第21話・才智の記憶

 懐かしい匂いがする。


 アパートの古びた階段を軋ませながら駆け上がり、一番奥にあるドアノブに懐から取り出した鍵をさす。狭い玄関に入り、かかとが潰れたスニーカーを脱ぎ捨てて部屋に上がる。部屋干しされた洗濯物が空間上部を占領していた。朝食のトーストをのせていた皿が二つ、まだダイニングテーブルに放置されている。皿を流し台に片付けてから宿題の漢字ドリルを取り出したところで玄関のチャイムが鳴った。


『マサチカ、遊ぼーぜ!』

『シンくん!』


 訪ねてきた人物は近所に住むクラスメイトだ。一旦自宅にランドセルを置いてからすぐ来たようで、彼はハアハアと肩で息をしていた。


『シンくん、宿題終わったの?』

『そんなの後でやればいいよ。遊ぶのが先!』

『わかったよ、じゃあ公園行こっか』


 親の離婚で引っ越してきたばかりの頃、一番最初に声を掛けてくれた。向井むかい 慎之介しんのすけは明るく面倒見が良い少年だった。


『その服、暑くない? シンくん』

『別に。慣れてるし』

『プールの時も長袖着てたもんね』


 家が近いこともあり、下校後もよく遊んだ。たまに他の子が加わることもあるけれど、基本的には二人で過ごすほうが多い。高学年になると同級生は習い事を始めて放課後に遊べなくなるから、という理由もあった。僕の家は母子家庭で金銭的な余裕はなかったし、慎之介の家は放任主義であまり教育熱心ではないようだった。

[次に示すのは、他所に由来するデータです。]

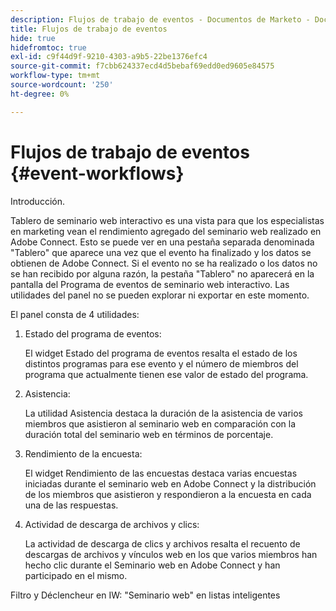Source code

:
 ```yaml
---
description: Flujos de trabajo de eventos - Documentos de Marketo - Documentación del producto
title: Flujos de trabajo de eventos
hide: true
hidefromtoc: true
exl-id: c9f44d9f-9210-4303-a9b5-22be1376efc4
source-git-commit: f7cbb624337ecd4d5bebaf69edd0ed9605e84575
workflow-type: tm+mt
source-wordcount: '250'
ht-degree: 0%

---
```


# Flujos de trabajo de eventos {#event-workflows}

Introducción.

Tablero de seminario web interactivo es una vista para que los especialistas en marketing vean el rendimiento agregado del seminario web realizado en Adobe Connect. Esto se puede ver en una pestaña separada denominada &quot;Tablero&quot; que aparece una vez que el evento ha finalizado y los datos se obtienen de Adobe Connect. Si el evento no se ha realizado o los datos no se han recibido por alguna razón, la pestaña &quot;Tablero&quot; no aparecerá en la pantalla del Programa de eventos de seminario web interactivo. Las utilidades del panel no se pueden explorar ni exportar en este momento.

El panel consta de 4 utilidades:

1. Estado del programa de eventos:

   El widget Estado del programa de eventos resalta el estado de los distintos programas para ese evento y el número de miembros del programa que actualmente tienen ese valor de estado del programa.

1. Asistencia:

   La utilidad Asistencia destaca la duración de la asistencia de varios miembros que asistieron al seminario web en comparación con la duración total del seminario web en términos de porcentaje.

1. Rendimiento de la encuesta:

   El widget Rendimiento de las encuestas destaca varias encuestas iniciadas durante el seminario web en Adobe Connect y la distribución de los miembros que asistieron y respondieron a la encuesta en cada una de las respuestas.

1. Actividad de descarga de archivos y clics:

   La actividad de descarga de clics y archivos resalta el recuento de descargas de archivos y vínculos web en los que varios miembros han hecho clic durante el Seminario web en Adobe Connect y han participado en el mismo.

Filtro y Déclencheur en IW: &quot;Seminario web&quot; en listas inteligentes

 そのまま中学高校と同じ進路を辿り、僕たちはずっと二人でつるんでいた。親友と呼べる存在だったと思う。


 でも、僕は間違えた。付き合いが長くても相手の全てを知っているわけではないし、何をしても許されるわけじゃないということを忘れていた。


『なあ正哉まさちか、元気出せよ』

『放っといて。しばらく何も考えたくない』

『せめてメシを食え。昨日から食ってねえだろ』


 癌の告知から死亡まで僅か数ヶ月。僕の母はあっという間に帰らぬ人となった。母の職場の同僚や友人が色々な手続きを代わりにやってくれたおかげで通夜と葬儀は無事終えた。ただ、小さな白い箱に納まった母の遺骨と共にアパートに戻ってからは駄目だった。そこかしこに母の痕跡が残っているのに、この世の何処にもいないという現実に耐えられない。僕は見事に抜け殻と化し、アパートの部屋から出られなくなった。


 無理に大学に行かず、高卒で働けば良かったと何度も悔いた。母は身を粉にして働いて僕を育て、苦労が報われる前に死んだ。記憶の中の母はいつも笑っていて、死ぬ間際まで僕に笑顔を向けていた。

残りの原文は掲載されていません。